Editor’s Note: Lennard Zinn’s regular column is devoted to addressing readers’ technical questions about bikes, their care and how we as riders can use them as comfortably and efficiently as possible. Readers can send brief technical questions directly to Zinn.

Dear Lennard,
Is it possible to use sealant to seal a hole in an inner tube or tubular tire on the rim side? I’ve followed your recommendation and have used sealant in my clinchers’ inner tubes and in my tubulars on my CX bike, but I’ve had a few pinch flats, and the sealant doesn’t take care of that.
— Jared

Dear Jared,
Good news! Yes, there is! Here is the rig I used to seal a pinch flat I got in a cyclocross race on a virtually brand new Vittoria EVO XN tubular tire. The tire was so new, I couldn’t stand to give up on it, but I sure didn’t want to open it up and patch it, either. Some 30 years ago when I had the time and motivation to do so, I would patch tubulars on long drives to races. But if you’ve done it, you know what a pain it is, and you also know how you can never get the base tape glued back down over the stitching as it was when new. I just couldn’t stand to downgrade this beautiful new tire like that, nor can I carve out time for things like that these days.

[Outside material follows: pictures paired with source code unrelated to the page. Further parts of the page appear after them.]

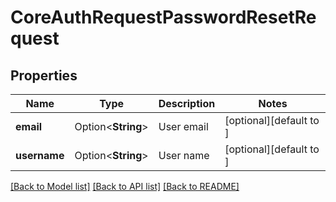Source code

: # CoreAuthRequestPasswordResetRequest

## Properties

Name | Type | Description | Notes
------------ | ------------- | ------------- | -------------
**email** | Option<**String**> | User email | [optional][default to ]
**username** | Option<**String**> | User name | [optional][default to ]

[[Back to Model list]](../README.md#documentation-for-models) [[Back to API list]](../README.md#documentation-for-api-endpoints) [[Back to README]](../README.md)


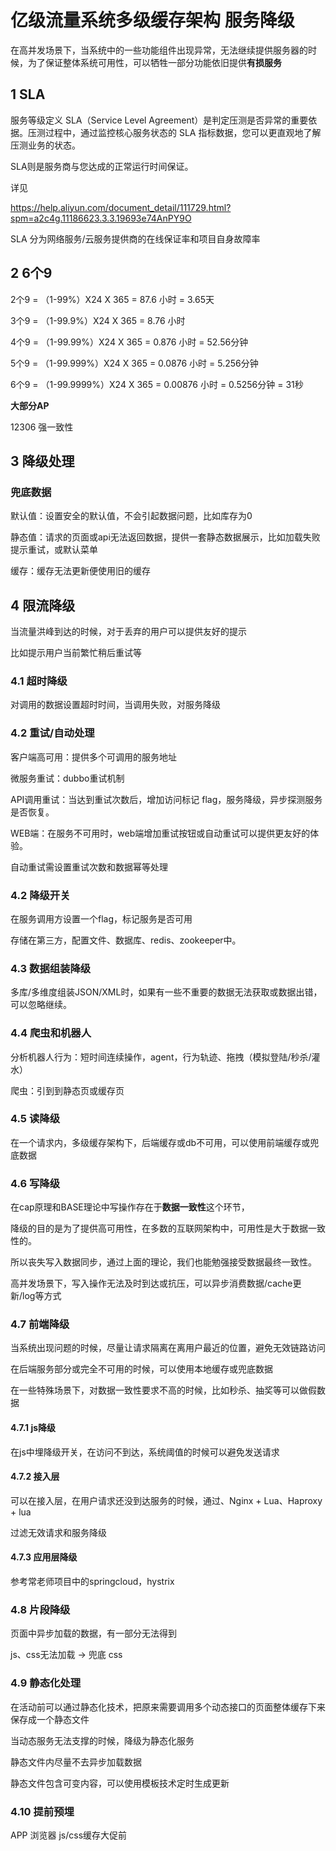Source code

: # 亿级流量系统多级缓存架构 服务降级

在高并发场景下，当系统中的一些功能组件出现异常，无法继续提供服务器的时候，为了保证整体系统可用性，可以牺牲一部分功能依旧提供**有损服务**

## 1 SLA

服务等级定义 SLA（Service Level Agreement）是判定压测是否异常的重要依据。压测过程中，通过监控核心服务状态的 SLA 指标数据，您可以更直观地了解压测业务的状态。

SLA则是服务商与您达成的正常运行时间保证。

详见

https://help.aliyun.com/document_detail/111729.html?spm=a2c4g.11186623.3.3.19693e74AnPY9O

SLA 分为网络服务/云服务提供商的在线保证率和项目自身故障率

## 2 6个9 

2个9 = （1-99%）X24 X 365 = 87.6 小时 = 3.65天

3个9 = （1-99.9%）X24 X 365 = 8.76 小时

4个9 = （1-99.99%）X24 X 365 = 0.876 小时 = 52.56分钟

5个9 = （1-99.999%）X24 X 365 = 0.0876 小时 = 5.256分钟

6个9 = （1-99.9999%）X24 X 365 = 0.00876 小时 = 0.5256分钟 = 31秒

**大部分AP**

12306 强一致性

## 3 降级处理

### 兜底数据

默认值：设置安全的默认值，不会引起数据问题，比如库存为0

静态值：请求的页面或api无法返回数据，提供一套静态数据展示，比如加载失败提示重试，或默认菜单

缓存：缓存无法更新便使用旧的缓存

## 4 限流降级

当流量洪峰到达的时候，对于丢弃的用户可以提供友好的提示

比如提示用户当前繁忙稍后重试等

### 4.1 超时降级

对调用的数据设置超时时间，当调用失败，对服务降级

### 4.2 重试/自动处理

客户端高可用：提供多个可调用的服务地址

微服务重试：dubbo重试机制

API调用重试：当达到重试次数后，增加访问标记 flag，服务降级，异步探测服务是否恢复。

WEB端：在服务不可用时，web端增加重试按钮或自动重试可以提供更友好的体验。

自动重试需设置重试次数和数据幂等处理

### 4.2 降级开关

在服务调用方设置一个flag，标记服务是否可用

存储在第三方，配置文件、数据库、redis、zookeeper中。

### 4.3 数据组装降级

多库/多维度组装JSON/XML时，如果有一些不重要的数据无法获取或数据出错，可以忽略继续。

### 4.4 爬虫和机器人

分析机器人行为：短时间连续操作，agent，行为轨迹、拖拽（模拟登陆/秒杀/灌水）

爬虫：引到到静态页或缓存页

### 4.5 读降级

在一个请求内，多级缓存架构下，后端缓存或db不可用，可以使用前端缓存或兜底数据

### 4.6 写降级

在cap原理和BASE理论中写操作存在于**数据一致性**这个环节，

降级的目的是为了提供高可用性，在多数的互联网架构中，可用性是大于数据一致性的。

所以丧失写入数据同步，通过上面的理论，我们也能勉强接受数据最终一致性。

高并发场景下，写入操作无法及时到达或抗压，可以异步消费数据/cache更新/log等方式

### 4.7 前端降级

当系统出现问题的时候，尽量让请求隔离在离用户最近的位置，避免无效链路访问

在后端服务部分或完全不可用的时候，可以使用本地缓存或兜底数据

在一些特殊场景下，对数据一致性要求不高的时候，比如秒杀、抽奖等可以做假数据

#### 4.7.1 js降级

在js中埋降级开关，在访问不到达，系统阈值的时候可以避免发送请求

#### 4.7.2 接入层

可以在接入层，在用户请求还没到达服务的时候，通过、Nginx + Lua、Haproxy + lua

过滤无效请求和服务降级

#### 4.7.3 应用层降级

参考常老师项目中的springcloud，hystrix

### 4.8 片段降级

页面中异步加载的数据，有一部分无法得到

js、css无法加载 -> 兜底 css

### 4.9 静态化处理

在活动前可以通过静态化技术，把原来需要调用多个动态接口的页面整体缓存下来保存成一个静态文件

当动态服务无法支撑的时候，降级为静态化服务

静态文件内尽量不去异步加载数据

静态文件包含可变内容，可以使用模板技术定时生成更新

### 4.10 提前预埋

APP 浏览器 js/css缓存大促前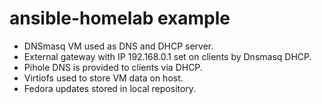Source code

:# ansible-homelab example

* DNSmasq VM used as DNS and DHCP server.
* External gateway with IP 192.168.0.1 set on clients by Dnsmasq DHCP.
* Pihole DNS is provided to clients via DHCP.
* Virtiofs used to store VM data on host.
* Fedora updates stored in local repository.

As you undoubtedly know, or you wouldn’t have asked the question, sealant is great for filling holes on the outward-facing side of the inner tube and tire. You can simply pump up the tire with sealant in the inner tube, and rotate the hole to the bottom and let it sit. It may take a few inflations and addition of more sealant, but unless the hole is simply too big, it will eventually seal. On this particular tire, air was just gushing out the outward-facing hole, right through a hole in the tread caused by hitting a sharp rock. Being a Vittoria tire, it has a valve stub on the inner tube, and the valve screws onto it. I unscrewed the entire red valve (see photos) and screwed on a long, upside-down valve Challenge valve extender so I could inject sealant into the tire without removing it from the (deep) rim. I pushed a piece of plastic hose onto the upward-pointing skinny end of the valve extender and pushed a syringe body onto the tube. Then I poured Stan’s NoTubes sealant into that. I chose Stan’s, because in the May 2010 issue of VeloNews magazine, I did a sealant test on cyclocross clinchers with inner tubes in them and Stan’s sealed the biggest holes. On the other hand, a few years ago, Dugast recommended only using Caffélatex sealant in Dugast tubulars and specifically against Stan’s sealant, saying that it could burn the inner tubes. Well, given that this tire was going to be junk if I didn’t get this to work, and knowing that the hole to the outside was huge, I chose Stan’s. There have been too many times that I’ve tried to seal big gusher holes with other sealants and have just ended up with white liquid all over my garage floor and still had a flat tire. So I’m willing to risk the inner tube scorching if I can get some more life out of this tire.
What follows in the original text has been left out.